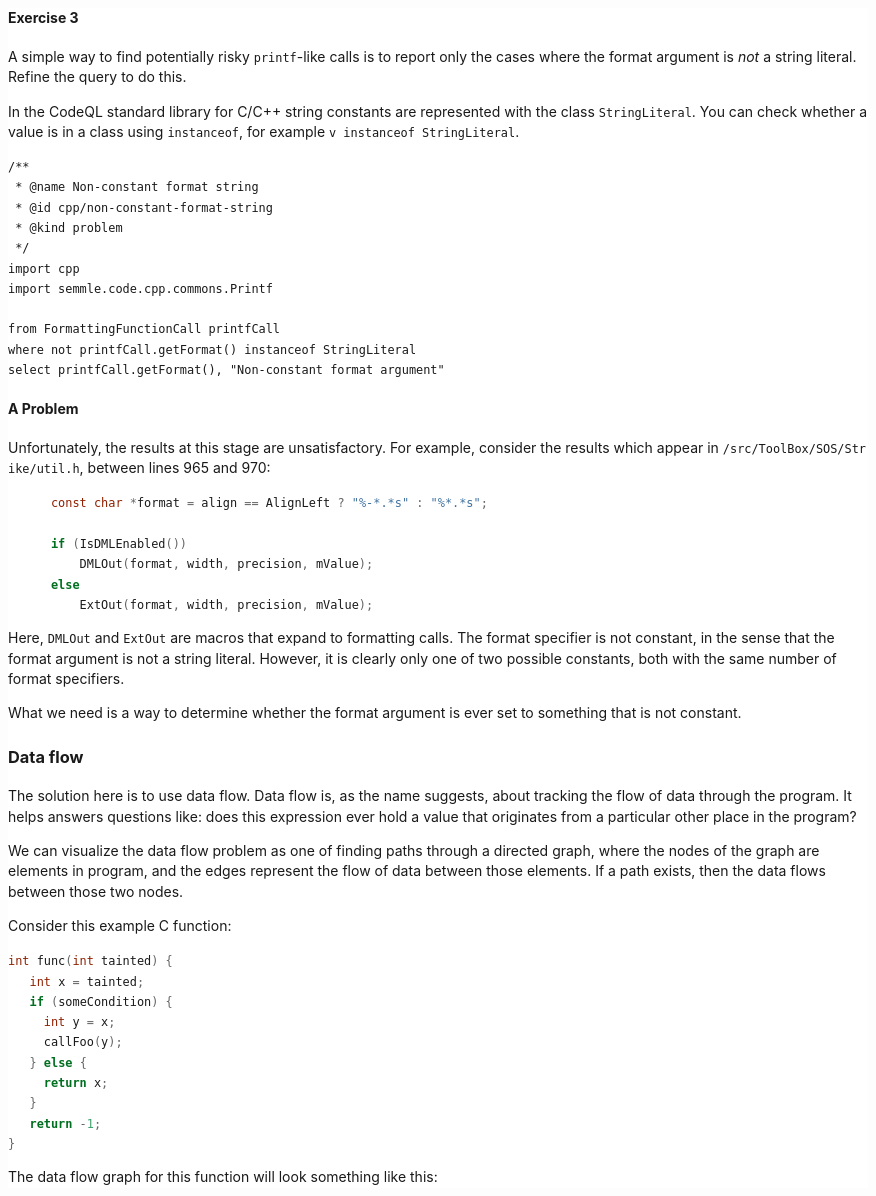 #### Exercise 3
A simple way to find potentially risky `printf`-like calls is to report only the cases where the format argument is _not_ a string literal. Refine the query to do this.

In the CodeQL standard library for C/C++ string constants are represented with the class `StringLiteral`. You can check whether a value is in a class using `instanceof`, for example `v instanceof StringLiteral`.

```ql
/**
 * @name Non-constant format string
 * @id cpp/non-constant-format-string
 * @kind problem
 */
import cpp
import semmle.code.cpp.commons.Printf

from FormattingFunctionCall printfCall
where not printfCall.getFormat() instanceof StringLiteral
select printfCall.getFormat(), "Non-constant format argument"
```

#### A Problem

Unfortunately, the results at this stage are unsatisfactory. For example, consider the results which appear in `/src/ToolBox/SOS/Strike/util.h`, between lines 965 and 970:

```c
      const char *format = align == AlignLeft ? "%-*.*s" : "%*.*s";

      if (IsDMLEnabled())
          DMLOut(format, width, precision, mValue);
      else
          ExtOut(format, width, precision, mValue);
```
Here, `DMLOut` and `ExtOut` are macros that expand to formatting calls. The format specifier is not constant, in the sense that the format argument is not a string literal. However, it is clearly only one of two possible constants, both with the same number of format specifiers.

What we need is a way to determine whether the format argument is ever set to something that is not constant.

### Data flow
The solution here is to use data flow. Data flow is, as the name suggests, about tracking the flow of data through the program. It helps answers questions like: does this expression ever hold a value that originates from a particular other place in the program?

We can visualize the data flow problem as one of finding paths through a directed graph, where the nodes of the graph are elements in program, and the edges represent the flow of data between those elements. If a path exists, then the data flows between those two nodes.

Consider this example C function:

```c
int func(int tainted) {
   int x = tainted;
   if (someCondition) {
     int y = x;
     callFoo(y);
   } else {
     return x;
   }
   return -1;
}
```
The data flow graph for this function will look something like this:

━━━━

- _To do_:
A word-for-word copy of the entries above is what is needed, without any images.

- _Written response_:
 #### Exercise 3
A simple way to find potentially risky `printf`-like calls is to report only the cases where the format argument is _not_ a string literal. Refine the query to do this.

In the CodeQL standard library for C/C++ string constants are represented with the class `StringLiteral`. You can check whether a value is in a class using `instanceof`, for example `v instanceof StringLiteral`.

```ql
/**
 * @name Non-constant format string
 * @id cpp/non-constant-format-string
 * @kind problem
 */
import cpp
import semmle.code.cpp.commons.Printf

from FormattingFunctionCall printfCall
where not printfCall.getFormat() instanceof StringLiteral
select printfCall.getFormat(), "Non-constant format argument"
```

#### A Problem

Unfortunately, the results at this stage are unsatisfactory. For example, consider the results which appear in `/src/ToolBox/SOS/Strike/util.h`, between lines 965 and 970:

```c
      const char *format = align == AlignLeft ? "%-*.*s" : "%*.*s";

      if (IsDMLEnabled())
          DMLOut(format, width, precision, mValue);
      else
          ExtOut(format, width, precision, mValue);
```
Here, `DMLOut` and `ExtOut` are macros that expand to formatting calls. The format specifier is not constant, in the sense that the format argument is not a string literal. However, it is clearly only one of two possible constants, both with the same number of format specifiers.

What we need is a way to determine whether the format argument is ever set to something that is not constant.

### Data flow
The solution here is to use data flow. Data flow is, as the name suggests, about tracking the flow of data through the program. It helps answers questions like: does this expression ever hold a value that originates from a particular other place in the program?

We can visualize the data flow problem as one of finding paths through a directed graph, where the nodes of the graph are elements in program, and the edges represent the flow of data between those elements. If a path exists, then the data flows between those two nodes.

Consider this example C function:

```c
int func(int tainted) {
   int x = tainted;
   if (someCondition) {
     int y = x;
     callFoo(y);
   } else {
     return x;
   }
   return -1;
}
```
The data flow graph for this function will look something like this:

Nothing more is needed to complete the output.